Top of INPUT DATA

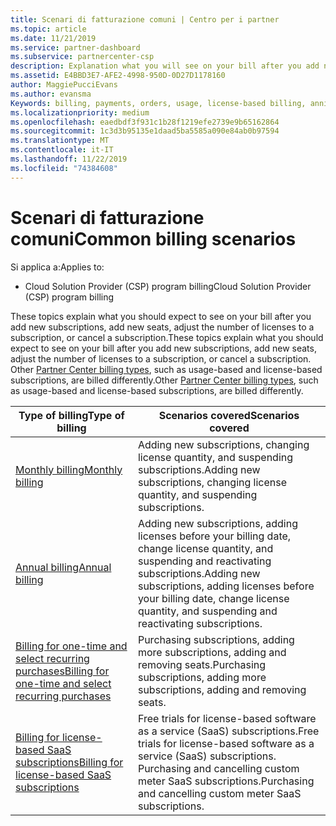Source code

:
 ```yaml
---
title: Scenari di fatturazione comuni | Centro per i partner
ms.topic: article
ms.date: 11/21/2019
ms.service: partner-dashboard
ms.subservice: partnercenter-csp
description: Explanation what you will see on your bill after you add new subscriptions, adjust the number of licenses in a subscription, or cancel a subscription. Le sottoscrizioni in base alle licenze vengono gestite diversamente rispetto a quelle in base all'uso.
ms.assetid: E4BBD3E7-AFE2-4998-950D-0D27D1178160
author: MaggiePucciEvans
ms.author: evansma
Keywords: billing, payments, orders, usage, license-based billing, anniversary date, term, cancellation, renewal, price formula,reconciliation file, recon file
ms.localizationpriority: medium
ms.openlocfilehash: eaedbdf3f931c1b28f1219efe2739e9b65162864
ms.sourcegitcommit: 1c3d3b95135e1daad5ba5585a090e84ab0b97594
ms.translationtype: MT
ms.contentlocale: it-IT
ms.lasthandoff: 11/22/2019
ms.locfileid: "74384608"
---
```

# <a name="common-billing-scenarios"></a><span data-ttu-id="974d2-105">Scenari di fatturazione comuni</span><span class="sxs-lookup"><span data-stu-id="974d2-105">Common billing scenarios</span></span>

<span data-ttu-id="974d2-106">Si applica a:</span><span class="sxs-lookup"><span data-stu-id="974d2-106">Applies to:</span></span>

- <span data-ttu-id="974d2-107">Cloud Solution Provider (CSP) program billing</span><span class="sxs-lookup"><span data-stu-id="974d2-107">Cloud Solution Provider (CSP) program billing</span></span>

<span data-ttu-id="974d2-108">These topics explain what you should expect to see on your bill after you add new subscriptions, add new seats, adjust the number of licenses to a subscription, or cancel a subscription.</span><span class="sxs-lookup"><span data-stu-id="974d2-108">These topics explain what you should expect to see on your bill after you add new subscriptions, add new seats, adjust the number of licenses to a subscription, or cancel a subscription.</span></span> <span data-ttu-id="974d2-109">Other [Partner Center billing types](billing-different-types.md), such as usage-based and license-based subscriptions, are billed differently.</span><span class="sxs-lookup"><span data-stu-id="974d2-109">Other [Partner Center billing types](billing-different-types.md), such as usage-based and license-based subscriptions, are billed differently.</span></span>

| <span data-ttu-id="974d2-110">Type of billing</span><span class="sxs-lookup"><span data-stu-id="974d2-110">Type of billing</span></span> | <span data-ttu-id="974d2-111">Scenarios covered</span><span class="sxs-lookup"><span data-stu-id="974d2-111">Scenarios covered</span></span> |
| --------------- | ----------------- |
| [<span data-ttu-id="974d2-112">Monthly billing</span><span class="sxs-lookup"><span data-stu-id="974d2-112">Monthly billing</span></span>](common-billing-scenarios-monthly.md) | <span data-ttu-id="974d2-113">Adding new subscriptions, changing license quantity, and suspending subscriptions.</span><span class="sxs-lookup"><span data-stu-id="974d2-113">Adding new subscriptions, changing license quantity, and suspending subscriptions.</span></span> |
| [<span data-ttu-id="974d2-114">Annual billing</span><span class="sxs-lookup"><span data-stu-id="974d2-114">Annual billing</span></span>](common-billing-scenarios-annual.md) | <span data-ttu-id="974d2-115">Adding new subscriptions, adding licenses before your billing date, change license quantity, and suspending and reactivating subscriptions.</span><span class="sxs-lookup"><span data-stu-id="974d2-115">Adding new subscriptions, adding licenses before your billing date, change license quantity, and suspending and reactivating subscriptions.</span></span> |
| [<span data-ttu-id="974d2-116">Billing for one-time and select recurring purchases</span><span class="sxs-lookup"><span data-stu-id="974d2-116">Billing for one-time and select recurring purchases</span></span>](common-billing-scenarios-onetime-recurring.md) | <span data-ttu-id="974d2-117">Purchasing subscriptions, adding more subscriptions, adding and removing seats.</span><span class="sxs-lookup"><span data-stu-id="974d2-117">Purchasing subscriptions, adding more subscriptions, adding and removing seats.</span></span> |
| [<span data-ttu-id="974d2-118">Billing for license-based SaaS subscriptions</span><span class="sxs-lookup"><span data-stu-id="974d2-118">Billing for license-based SaaS subscriptions</span></span>](common-billing-scenarios-saas.md) | <span data-ttu-id="974d2-119">Free trials for license-based software as a service (SaaS) subscriptions.</span><span class="sxs-lookup"><span data-stu-id="974d2-119">Free trials for license-based software as a service (SaaS) subscriptions.</span></span> <span data-ttu-id="974d2-120">Purchasing and cancelling custom meter SaaS subscriptions.</span><span class="sxs-lookup"><span data-stu-id="974d2-120">Purchasing and cancelling custom meter SaaS subscriptions.</span></span> |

Bottom of INPUT DATA

▸ **WHAT YOU WILL DO**
Copy the records exactly, minus any pictures.

▸ **ANSWER BOX**
Source code

:
 ```yaml
---
title: Scenari di fatturazione comuni | Centro per i partner
ms.topic: article
ms.date: 11/21/2019
ms.service: partner-dashboard
ms.subservice: partnercenter-csp
description: Explanation what you will see on your bill after you add new subscriptions, adjust the number of licenses in a subscription, or cancel a subscription. Le sottoscrizioni in base alle licenze vengono gestite diversamente rispetto a quelle in base all'uso.
ms.assetid: E4BBD3E7-AFE2-4998-950D-0D27D1178160
author: MaggiePucciEvans
ms.author: evansma
Keywords: billing, payments, orders, usage, license-based billing, anniversary date, term, cancellation, renewal, price formula,reconciliation file, recon file
ms.localizationpriority: medium
ms.openlocfilehash: eaedbdf3f931c1b28f1219efe2739e9b65162864
ms.sourcegitcommit: 1c3d3b95135e1daad5ba5585a090e84ab0b97594
ms.translationtype: MT
ms.contentlocale: it-IT
ms.lasthandoff: 11/22/2019
ms.locfileid: "74384608"
---
```

# <a name="common-billing-scenarios"></a><span data-ttu-id="974d2-105">Scenari di fatturazione comuni</span><span class="sxs-lookup"><span data-stu-id="974d2-105">Common billing scenarios</span></span>

<span data-ttu-id="974d2-106">Si applica a:</span><span class="sxs-lookup"><span data-stu-id="974d2-106">Applies to:</span></span>

- <span data-ttu-id="974d2-107">Cloud Solution Provider (CSP) program billing</span><span class="sxs-lookup"><span data-stu-id="974d2-107">Cloud Solution Provider (CSP) program billing</span></span>

<span data-ttu-id="974d2-108">These topics explain what you should expect to see on your bill after you add new subscriptions, add new seats, adjust the number of licenses to a subscription, or cancel a subscription.</span><span class="sxs-lookup"><span data-stu-id="974d2-108">These topics explain what you should expect to see on your bill after you add new subscriptions, add new seats, adjust the number of licenses to a subscription, or cancel a subscription.</span></span> <span data-ttu-id="974d2-109">Other [Partner Center billing types](billing-different-types.md), such as usage-based and license-based subscriptions, are billed differently.</span><span class="sxs-lookup"><span data-stu-id="974d2-109">Other [Partner Center billing types](billing-different-types.md), such as usage-based and license-based subscriptions, are billed differently.</span></span>

| <span data-ttu-id="974d2-110">Type of billing</span><span class="sxs-lookup"><span data-stu-id="974d2-110">Type of billing</span></span> | <span data-ttu-id="974d2-111">Scenarios covered</span><span class="sxs-lookup"><span data-stu-id="974d2-111">Scenarios covered</span></span> |
| --------------- | ----------------- |
| [<span data-ttu-id="974d2-112">Monthly billing</span><span class="sxs-lookup"><span data-stu-id="974d2-112">Monthly billing</span></span>](common-billing-scenarios-monthly.md) | <span data-ttu-id="974d2-113">Adding new subscriptions, changing license quantity, and suspending subscriptions.</span><span class="sxs-lookup"><span data-stu-id="974d2-113">Adding new subscriptions, changing license quantity, and suspending subscriptions.</span></span> |
| [<span data-ttu-id="974d2-114">Annual billing</span><span class="sxs-lookup"><span data-stu-id="974d2-114">Annual billing</span></span>](common-billing-scenarios-annual.md) | <span data-ttu-id="974d2-115">Adding new subscriptions, adding licenses before your billing date, change license quantity, and suspending and reactivating subscriptions.</span><span class="sxs-lookup"><span data-stu-id="974d2-115">Adding new subscriptions, adding licenses before your billing date, change license quantity, and suspending and reactivating subscriptions.</span></span> |
| [<span data-ttu-id="974d2-116">Billing for one-time and select recurring purchases</span><span class="sxs-lookup"><span data-stu-id="974d2-116">Billing for one-time and select recurring purchases</span></span>](common-billing-scenarios-onetime-recurring.md) | <span data-ttu-id="974d2-117">Purchasing subscriptions, adding more subscriptions, adding and removing seats.</span><span class="sxs-lookup"><span data-stu-id="974d2-117">Purchasing subscriptions, adding more subscriptions, adding and removing seats.</span></span> |
| [<span data-ttu-id="974d2-118">Billing for license-based SaaS subscriptions</span><span class="sxs-lookup"><span data-stu-id="974d2-118">Billing for license-based SaaS subscriptions</span></span>](common-billing-scenarios-saas.md) | <span data-ttu-id="974d2-119">Free trials for license-based software as a service (SaaS) subscriptions.</span><span class="sxs-lookup"><span data-stu-id="974d2-119">Free trials for license-based software as a service (SaaS) subscriptions.</span></span> <span data-ttu-id="974d2-120">Purchasing and cancelling custom meter SaaS subscriptions.</span><span class="sxs-lookup"><span data-stu-id="974d2-120">Purchasing and cancelling custom meter SaaS subscriptions.</span></span> |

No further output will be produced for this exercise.